以下为卖家选择提供的数据验证报告:
数据描述
Description
There are many contexts where dyadic data are present. In social networks, users are linked to a variety of items, defining interactions. In the social platform of TripAdvisor, users are linked to restaurants by means of reviews posted by them. Using the information of these interactions, we can get valuable insights for forecasting, proposing tasks related to recommender systems, sentiment analysis, text-based personalisation or text summarisation, among others. Furthermore, in the context of TripAdvisor there is a scarcity of public datasets and lack of well-known benchmarks for model assessment. We present six new TripAdvisor datasets from the restaurants of six different cities: London, New York, New Delhi, Paris, Barcelona and Madrid.
Important notice
if you use these data, please cite the datasets using the associated Zenodo DOI
if you use these data, please cite the related paper under submission process (preprint - arXiv) >Botana, Iñigo López-Riobóo, Verónica Bolón-Canedo, Bertha Guijarro-Berdiñas, and Amparo Alonso-Betanzos. "Explain and Conquer: Personalised Text-based Reviews to Achieve Transparency." arXiv preprint arXiv:2205.01759 (2022).
Please notice that these datasets are under a CC-BY-NC 4.0 International license. You must NOT use the material for commercial purposes.
Dataset image by extravigator.com
Features
We exclusively collected the reviews written in English from the restaurants of each city. The tabular data is comprised of a set of six different CSV files, containing numerical, categorical and text features:
- parse_count: numerical (integer), corresponding number of extracted review by the web scraper (auto-incremental)
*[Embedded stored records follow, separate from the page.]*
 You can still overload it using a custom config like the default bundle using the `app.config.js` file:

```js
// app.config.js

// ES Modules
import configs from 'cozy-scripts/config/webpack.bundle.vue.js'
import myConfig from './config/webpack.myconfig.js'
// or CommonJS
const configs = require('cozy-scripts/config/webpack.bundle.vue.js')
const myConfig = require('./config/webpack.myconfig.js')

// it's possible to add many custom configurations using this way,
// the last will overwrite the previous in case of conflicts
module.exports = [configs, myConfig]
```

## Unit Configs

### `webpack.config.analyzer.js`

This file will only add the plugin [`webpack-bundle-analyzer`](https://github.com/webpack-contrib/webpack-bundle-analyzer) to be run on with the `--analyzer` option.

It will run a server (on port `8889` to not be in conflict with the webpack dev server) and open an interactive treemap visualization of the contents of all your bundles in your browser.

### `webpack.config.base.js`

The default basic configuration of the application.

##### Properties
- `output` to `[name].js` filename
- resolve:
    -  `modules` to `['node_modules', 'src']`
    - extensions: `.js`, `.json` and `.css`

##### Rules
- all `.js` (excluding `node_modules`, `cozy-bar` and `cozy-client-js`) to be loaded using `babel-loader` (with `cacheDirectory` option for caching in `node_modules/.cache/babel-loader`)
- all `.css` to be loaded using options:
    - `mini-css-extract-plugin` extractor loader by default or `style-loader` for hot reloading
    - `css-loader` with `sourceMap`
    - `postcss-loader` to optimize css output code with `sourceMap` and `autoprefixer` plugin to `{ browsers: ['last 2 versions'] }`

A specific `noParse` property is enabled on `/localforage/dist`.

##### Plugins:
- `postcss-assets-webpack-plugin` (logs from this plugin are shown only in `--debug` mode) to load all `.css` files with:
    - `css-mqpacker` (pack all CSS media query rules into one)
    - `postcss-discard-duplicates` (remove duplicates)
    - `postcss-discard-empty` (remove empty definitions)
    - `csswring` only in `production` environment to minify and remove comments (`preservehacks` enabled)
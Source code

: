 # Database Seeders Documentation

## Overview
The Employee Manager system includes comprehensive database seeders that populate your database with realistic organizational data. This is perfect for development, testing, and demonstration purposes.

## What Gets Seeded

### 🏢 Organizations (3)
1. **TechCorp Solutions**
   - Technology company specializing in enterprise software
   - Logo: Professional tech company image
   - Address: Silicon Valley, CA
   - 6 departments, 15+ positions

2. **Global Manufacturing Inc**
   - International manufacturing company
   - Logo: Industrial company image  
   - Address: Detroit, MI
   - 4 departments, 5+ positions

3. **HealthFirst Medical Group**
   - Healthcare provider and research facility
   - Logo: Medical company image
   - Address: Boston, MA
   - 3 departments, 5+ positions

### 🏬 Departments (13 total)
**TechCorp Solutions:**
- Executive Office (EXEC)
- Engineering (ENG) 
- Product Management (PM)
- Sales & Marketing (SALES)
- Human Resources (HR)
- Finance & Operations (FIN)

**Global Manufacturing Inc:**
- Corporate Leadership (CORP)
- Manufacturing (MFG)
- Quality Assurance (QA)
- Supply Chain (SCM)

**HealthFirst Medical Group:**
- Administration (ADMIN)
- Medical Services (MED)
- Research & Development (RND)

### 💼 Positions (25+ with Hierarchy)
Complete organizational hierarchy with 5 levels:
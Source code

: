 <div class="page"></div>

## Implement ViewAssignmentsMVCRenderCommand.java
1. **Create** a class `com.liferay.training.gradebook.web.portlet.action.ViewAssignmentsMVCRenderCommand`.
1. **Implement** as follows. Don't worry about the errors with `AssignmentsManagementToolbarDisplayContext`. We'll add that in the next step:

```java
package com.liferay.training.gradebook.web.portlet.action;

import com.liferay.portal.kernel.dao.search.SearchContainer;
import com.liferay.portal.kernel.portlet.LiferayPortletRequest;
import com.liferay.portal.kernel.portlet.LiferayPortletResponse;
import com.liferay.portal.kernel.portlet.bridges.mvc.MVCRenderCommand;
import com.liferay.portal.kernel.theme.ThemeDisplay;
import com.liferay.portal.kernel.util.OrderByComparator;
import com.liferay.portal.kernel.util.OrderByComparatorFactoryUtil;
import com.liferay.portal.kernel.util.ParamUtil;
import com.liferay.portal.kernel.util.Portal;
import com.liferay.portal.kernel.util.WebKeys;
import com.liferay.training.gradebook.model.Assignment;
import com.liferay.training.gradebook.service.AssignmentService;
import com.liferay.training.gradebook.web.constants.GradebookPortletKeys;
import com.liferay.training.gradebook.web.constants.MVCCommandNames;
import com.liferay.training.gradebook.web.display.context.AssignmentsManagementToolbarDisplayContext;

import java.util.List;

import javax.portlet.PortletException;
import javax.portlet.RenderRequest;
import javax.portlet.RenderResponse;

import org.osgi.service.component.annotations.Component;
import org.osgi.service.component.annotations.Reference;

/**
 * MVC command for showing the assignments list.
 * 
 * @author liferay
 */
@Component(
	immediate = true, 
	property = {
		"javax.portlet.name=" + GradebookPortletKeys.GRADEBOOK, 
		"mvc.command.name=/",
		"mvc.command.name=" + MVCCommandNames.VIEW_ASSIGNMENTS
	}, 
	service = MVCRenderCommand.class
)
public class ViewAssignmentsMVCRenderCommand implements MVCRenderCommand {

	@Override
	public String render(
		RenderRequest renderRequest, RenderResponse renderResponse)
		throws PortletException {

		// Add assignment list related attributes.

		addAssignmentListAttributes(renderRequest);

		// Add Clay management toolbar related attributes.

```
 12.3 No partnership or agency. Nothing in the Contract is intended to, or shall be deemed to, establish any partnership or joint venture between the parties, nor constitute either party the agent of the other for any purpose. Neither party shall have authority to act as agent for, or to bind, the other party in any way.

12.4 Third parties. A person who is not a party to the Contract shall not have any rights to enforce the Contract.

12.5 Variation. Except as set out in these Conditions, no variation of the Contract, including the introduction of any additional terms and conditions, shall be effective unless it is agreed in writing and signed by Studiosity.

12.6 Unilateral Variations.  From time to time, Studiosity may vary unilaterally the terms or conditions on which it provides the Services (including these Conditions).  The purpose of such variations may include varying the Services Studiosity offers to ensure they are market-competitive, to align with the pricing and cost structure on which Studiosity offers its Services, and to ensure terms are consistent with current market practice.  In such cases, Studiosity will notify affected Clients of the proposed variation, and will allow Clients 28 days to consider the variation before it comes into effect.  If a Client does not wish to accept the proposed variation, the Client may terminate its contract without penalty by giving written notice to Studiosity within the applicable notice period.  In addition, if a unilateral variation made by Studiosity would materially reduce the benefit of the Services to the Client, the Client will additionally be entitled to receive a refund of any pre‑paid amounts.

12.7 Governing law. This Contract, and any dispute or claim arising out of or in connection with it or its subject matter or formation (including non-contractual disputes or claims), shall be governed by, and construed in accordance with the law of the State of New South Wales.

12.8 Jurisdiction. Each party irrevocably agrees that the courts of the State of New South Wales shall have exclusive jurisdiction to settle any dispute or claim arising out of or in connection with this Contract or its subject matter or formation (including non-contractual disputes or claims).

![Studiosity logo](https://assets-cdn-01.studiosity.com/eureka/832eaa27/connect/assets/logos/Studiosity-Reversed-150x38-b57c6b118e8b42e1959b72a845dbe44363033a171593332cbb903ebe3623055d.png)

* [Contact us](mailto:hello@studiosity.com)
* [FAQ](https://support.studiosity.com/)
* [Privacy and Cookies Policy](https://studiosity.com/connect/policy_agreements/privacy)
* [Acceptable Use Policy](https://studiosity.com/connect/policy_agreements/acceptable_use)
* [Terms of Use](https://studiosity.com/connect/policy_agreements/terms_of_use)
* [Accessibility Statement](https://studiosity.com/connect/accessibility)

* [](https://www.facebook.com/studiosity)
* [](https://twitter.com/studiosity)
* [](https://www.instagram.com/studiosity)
- author_id: categorical (string), univocal, incremental and anonymous identifier of the user (UID_XXXXXXXXXX)
- restaurant_name: categorical (string), name of the restaurant matching the review
- rating_review: numerical (integer), review score in the range 1-5
- sample: categorical (string), indicating “positive” sample for scores [4-5] and “negative” for scores [1-3]
- review_id: categorical (string), univocal and internal identifier of the review (review_XXXXXXXXX)
- title_review: text, review title
- review_preview: text, preview of the review, truncated in the website when the text is very long
- review_full: text, complete review
- date: timestamp, publication date of the review in the format (day, month, year)
- city: categorical (string), city of the restaurant which the review was written for
- url_restaurant: text, restaurant url
Additional information
This research has been financially supported in part by the Spanish Government [grant number PID2019-109238GB-C22]; by the Xunta de Galicia [grant number ED431G 2019/01 - Research Center on Information and Communication Technologies (CITIC)]; and by European Union ERDF Funds. Special recognition goes to the Spanish Ministerio de Universidades for the predoctoral FPU funds [grant number FPU19/01457]
For the data collection, we designed our own web scraper, selecting a mix of Scrapy python framework and Selenium web driver testing tool. Participants data have been anonymized. We added the field "author_id" as the incremental, univocal and anonymous identifier of each user (UID_XXXXXXXXXX).